[edit]
BlitzMask: Real-Time Instance Segmentation Approach for Mobile Devices
Proceedings of The 26th International Conference on Artificial Intelligence and Statistics, PMLR 206:1799-1811, 2023.
Abstract
We propose a fast and low complexity anchor-free instance segmentation approach BlitzMask. For the first time, the approach achieves competitive results for real-time inference on mobile devices. The model architecture modifies CenterNet by adding a new lite head to the CenterNet architecture. The model contains only layers optimized for inference on mobile devices, e.g. batch normalization, standard convolution, depthwise convolution, and can be easily embedded into a mobile device.
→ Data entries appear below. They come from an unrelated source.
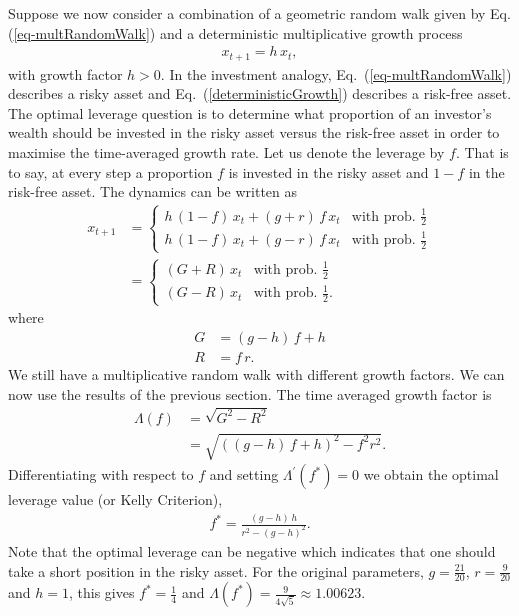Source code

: \documentclass[11pt]{article}
\begin{document}
\begin{multicols}{2}
Suppose we now consider a combination of a geometric random walk  given by Eq.(\ref{eq-multRandomWalk}) and a deterministic multiplicative growth process
\begin{align}
\label{eq-deterministicGrowth}
x_{t+1} = h\, x_t, 
\end{align}
with growth factor $h>0$. 
In the investment analogy, Eq.~(\ref{eq-multRandomWalk}) describes a risky asset and Eq.~(\ref{deterministicGrowth}) describes a risk-free asset.
The optimal leverage question is to determine what proportion of an investor's wealth should be invested in the risky asset versus the risk-free asset in order to maximise the time-averaged growth rate.
Let us denote the leverage by $f$.
That is to say, at every step a proportion $f$ is invested in the risky asset and $1-f$ in the risk-free asset.
The dynamics can be written as
\begin{align}
\nonumber
x_{t+1} &= \left\{ 
\begin{array}{ll}
h\, (1-f)\, x_t + \left(g +r \right)\,f\, x_t & \text{with prob. $\frac{1}{2}$}\\
h\, (1-f)\, x_t + \left(g - r \right)\, f\, x_t  & \text{with prob. $\frac{1}{2}$}
\end{array}
\right. \\
&= \left\{ 
\begin{array}{ll}
 \left(G +R \right) \, x_t & \text{with prob. $\frac{1}{2}$}\\
 \left(G - R \right)\, x_t  & \text{with prob. $\frac{1}{2}$}.
\end{array}
\right.
\end{align}
where
\begin{align*}
G & = \left( g - h \right) \, f + h\\
R & = f\, r.
\end{align*}
We still have a multiplicative random walk with different growth factors. 
We can now use the results of the previous section. The time averaged growth factor is
\begin{align}
\nonumber \Lambda(f) & = \sqrt{G^2 - R^2}\\
&= \sqrt{( \left( g - h \right) \, f + h)^2 - f^2r^2 }.
\end{align}
Differentiating with respect to $f$ and setting $\Lambda^\prime(f^*) = 0$ we obtain the optimal leverage value (or Kelly Criterion),
\begin{align}
f^* = \frac{(g-h)\, h}{r^2 - (g-h)^2}.
\end{align}
Note that the optimal leverage can be negative which indicates that one should take a short position in the risky asset.
For the original parameters, $g=\frac{21}{20}$, $r=\frac{9}{20}$ and $h=1$, this gives $f^* = \frac{1}{4}$ and $\Lambda(f^*) = \frac{9}{4\sqrt{5}} \approx 1.00623$.
%
%


\end{multicols}
\end{document}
The instance segmentation task requires finding an arbitrary (not a priori fixed) number of instance masks. The proposed method predicts the number of instance masks separately for each image using a predicted heatmap. Then, it decomposes each instance mask over a predicted spanning set, which is an output of the lite head. The approach uses training from scratch with a new optimization process and a new loss function. A model with EfficientNet-Lite B4 backbone and 320x320 input resolution achieves 28.9 mask AP at 29.2 fps on Samsung S21 GPU and 28.0 mask AP at 39.4 fps on Samsung S21 DSP. This sets a new speed benchmark for inference for instance segmentation on mobile devices.